▶ _RECORDED INFORMATION_
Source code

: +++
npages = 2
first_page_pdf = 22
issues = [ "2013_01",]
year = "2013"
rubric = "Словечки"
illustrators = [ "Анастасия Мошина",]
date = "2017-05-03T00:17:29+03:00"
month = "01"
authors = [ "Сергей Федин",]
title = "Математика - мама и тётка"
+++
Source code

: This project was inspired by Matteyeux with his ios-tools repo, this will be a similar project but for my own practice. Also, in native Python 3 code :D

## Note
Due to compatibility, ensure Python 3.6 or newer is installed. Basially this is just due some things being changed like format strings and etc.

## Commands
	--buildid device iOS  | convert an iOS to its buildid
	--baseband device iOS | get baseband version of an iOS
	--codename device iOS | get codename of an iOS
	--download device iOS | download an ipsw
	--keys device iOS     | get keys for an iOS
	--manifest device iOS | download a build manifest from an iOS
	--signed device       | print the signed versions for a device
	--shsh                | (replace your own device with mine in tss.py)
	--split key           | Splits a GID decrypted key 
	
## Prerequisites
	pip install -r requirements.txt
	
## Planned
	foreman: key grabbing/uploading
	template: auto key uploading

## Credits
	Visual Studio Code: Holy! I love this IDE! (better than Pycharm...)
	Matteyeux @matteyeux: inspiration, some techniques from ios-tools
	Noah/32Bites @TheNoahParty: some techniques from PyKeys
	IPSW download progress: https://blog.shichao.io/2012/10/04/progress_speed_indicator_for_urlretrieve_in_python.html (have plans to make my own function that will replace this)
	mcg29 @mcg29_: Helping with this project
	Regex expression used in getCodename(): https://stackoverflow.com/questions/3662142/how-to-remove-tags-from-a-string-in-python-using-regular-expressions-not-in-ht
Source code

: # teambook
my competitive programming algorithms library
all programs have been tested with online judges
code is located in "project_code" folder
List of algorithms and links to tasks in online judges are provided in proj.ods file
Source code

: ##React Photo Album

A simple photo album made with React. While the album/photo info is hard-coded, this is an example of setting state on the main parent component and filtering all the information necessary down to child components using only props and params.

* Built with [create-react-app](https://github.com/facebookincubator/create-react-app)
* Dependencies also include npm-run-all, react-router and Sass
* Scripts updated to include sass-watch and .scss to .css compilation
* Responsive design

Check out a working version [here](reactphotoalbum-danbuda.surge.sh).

--

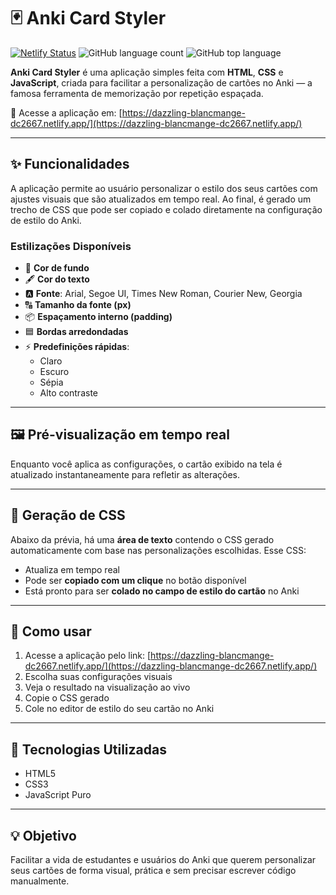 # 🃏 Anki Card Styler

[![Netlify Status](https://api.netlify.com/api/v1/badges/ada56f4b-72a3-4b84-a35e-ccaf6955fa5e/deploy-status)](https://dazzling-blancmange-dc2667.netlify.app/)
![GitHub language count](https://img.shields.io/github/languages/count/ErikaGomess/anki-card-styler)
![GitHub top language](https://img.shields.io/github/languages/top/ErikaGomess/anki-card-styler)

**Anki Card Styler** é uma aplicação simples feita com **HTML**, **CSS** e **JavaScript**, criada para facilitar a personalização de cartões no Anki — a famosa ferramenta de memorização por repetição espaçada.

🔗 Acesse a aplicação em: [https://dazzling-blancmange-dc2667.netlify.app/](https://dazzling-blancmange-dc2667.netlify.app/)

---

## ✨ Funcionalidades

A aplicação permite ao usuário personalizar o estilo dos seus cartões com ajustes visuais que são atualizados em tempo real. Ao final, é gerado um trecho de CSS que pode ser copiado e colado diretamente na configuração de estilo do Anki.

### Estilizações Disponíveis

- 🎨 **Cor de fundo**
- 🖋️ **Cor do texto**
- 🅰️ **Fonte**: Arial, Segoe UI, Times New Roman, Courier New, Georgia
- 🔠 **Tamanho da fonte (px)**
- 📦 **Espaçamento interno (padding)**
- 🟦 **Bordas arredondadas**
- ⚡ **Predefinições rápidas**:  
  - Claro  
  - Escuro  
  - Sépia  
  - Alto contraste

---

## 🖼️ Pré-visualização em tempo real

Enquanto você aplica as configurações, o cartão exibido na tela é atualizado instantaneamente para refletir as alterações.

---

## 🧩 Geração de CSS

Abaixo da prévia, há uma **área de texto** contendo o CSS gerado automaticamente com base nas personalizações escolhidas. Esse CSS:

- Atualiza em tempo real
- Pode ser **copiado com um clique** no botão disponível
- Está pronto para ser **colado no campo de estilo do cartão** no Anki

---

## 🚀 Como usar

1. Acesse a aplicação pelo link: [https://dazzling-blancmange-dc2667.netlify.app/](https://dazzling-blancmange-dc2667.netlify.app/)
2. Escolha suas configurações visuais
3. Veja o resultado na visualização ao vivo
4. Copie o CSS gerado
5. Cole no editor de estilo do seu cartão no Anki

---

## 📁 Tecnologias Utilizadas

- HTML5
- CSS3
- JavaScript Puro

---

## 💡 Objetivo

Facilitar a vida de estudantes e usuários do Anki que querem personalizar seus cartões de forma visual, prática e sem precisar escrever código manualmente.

---

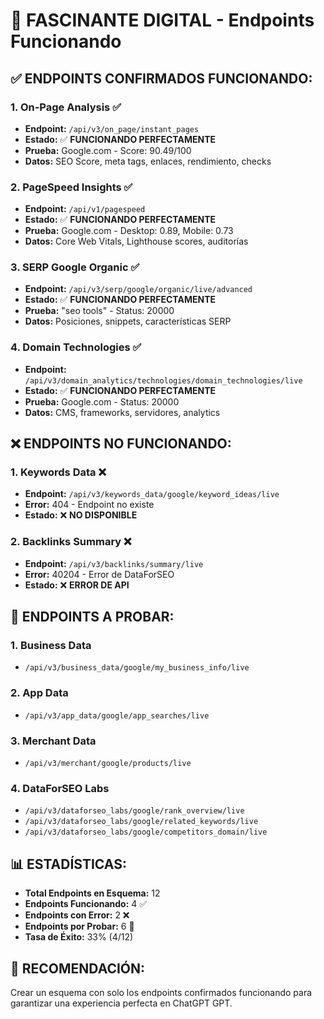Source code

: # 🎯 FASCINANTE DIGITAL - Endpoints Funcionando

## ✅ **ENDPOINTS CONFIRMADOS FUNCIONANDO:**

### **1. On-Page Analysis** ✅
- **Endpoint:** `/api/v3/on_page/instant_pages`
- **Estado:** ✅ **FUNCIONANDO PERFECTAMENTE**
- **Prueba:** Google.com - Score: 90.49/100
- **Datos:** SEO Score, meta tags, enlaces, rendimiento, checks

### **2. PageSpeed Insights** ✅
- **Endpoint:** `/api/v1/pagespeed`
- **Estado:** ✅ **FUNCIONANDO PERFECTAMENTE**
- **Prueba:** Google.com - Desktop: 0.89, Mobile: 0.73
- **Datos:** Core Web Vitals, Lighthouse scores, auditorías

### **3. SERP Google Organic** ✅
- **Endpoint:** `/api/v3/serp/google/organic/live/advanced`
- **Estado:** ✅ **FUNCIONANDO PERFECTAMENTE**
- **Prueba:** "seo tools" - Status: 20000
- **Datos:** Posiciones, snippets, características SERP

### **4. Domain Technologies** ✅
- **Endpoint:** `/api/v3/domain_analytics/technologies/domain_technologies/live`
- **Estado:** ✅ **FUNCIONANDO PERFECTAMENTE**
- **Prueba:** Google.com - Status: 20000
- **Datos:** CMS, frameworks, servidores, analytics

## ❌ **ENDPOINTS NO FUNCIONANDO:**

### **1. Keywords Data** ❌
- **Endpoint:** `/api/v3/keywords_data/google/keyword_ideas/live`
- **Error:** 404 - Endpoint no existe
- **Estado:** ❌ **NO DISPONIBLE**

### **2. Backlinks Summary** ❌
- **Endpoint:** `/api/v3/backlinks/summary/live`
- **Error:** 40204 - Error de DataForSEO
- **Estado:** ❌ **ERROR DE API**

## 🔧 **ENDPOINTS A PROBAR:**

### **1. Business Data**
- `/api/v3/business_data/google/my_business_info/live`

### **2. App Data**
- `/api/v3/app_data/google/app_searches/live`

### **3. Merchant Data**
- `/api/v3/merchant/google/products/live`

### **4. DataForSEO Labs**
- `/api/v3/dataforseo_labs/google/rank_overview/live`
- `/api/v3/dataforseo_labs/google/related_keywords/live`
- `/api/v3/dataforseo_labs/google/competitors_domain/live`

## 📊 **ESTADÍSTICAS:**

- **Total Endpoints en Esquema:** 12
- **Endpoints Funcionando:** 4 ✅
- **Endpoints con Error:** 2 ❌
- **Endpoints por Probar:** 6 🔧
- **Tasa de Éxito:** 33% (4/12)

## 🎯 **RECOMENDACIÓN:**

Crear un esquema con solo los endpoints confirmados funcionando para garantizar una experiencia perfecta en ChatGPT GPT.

▶ _TASK PROMPT_
Proceeding from the line containing "4. Copie o CSS gerado" through the line containing "Facilitar a vida", transcribe the lines above exactly, both end lines included.

▶ _RESPONSE TO THE EXERCISE_
4. Copie o CSS gerado
5. Cole no editor de estilo do seu cartão no Anki

---

## 📁 Tecnologias Utilizadas

- HTML5
- CSS3
- JavaScript Puro

---

## 💡 Objetivo

Facilitar a vida de estudantes e usuários do Anki que querem personalizar seus cartões de forma visual, prática e sem precisar escrever código manualmente.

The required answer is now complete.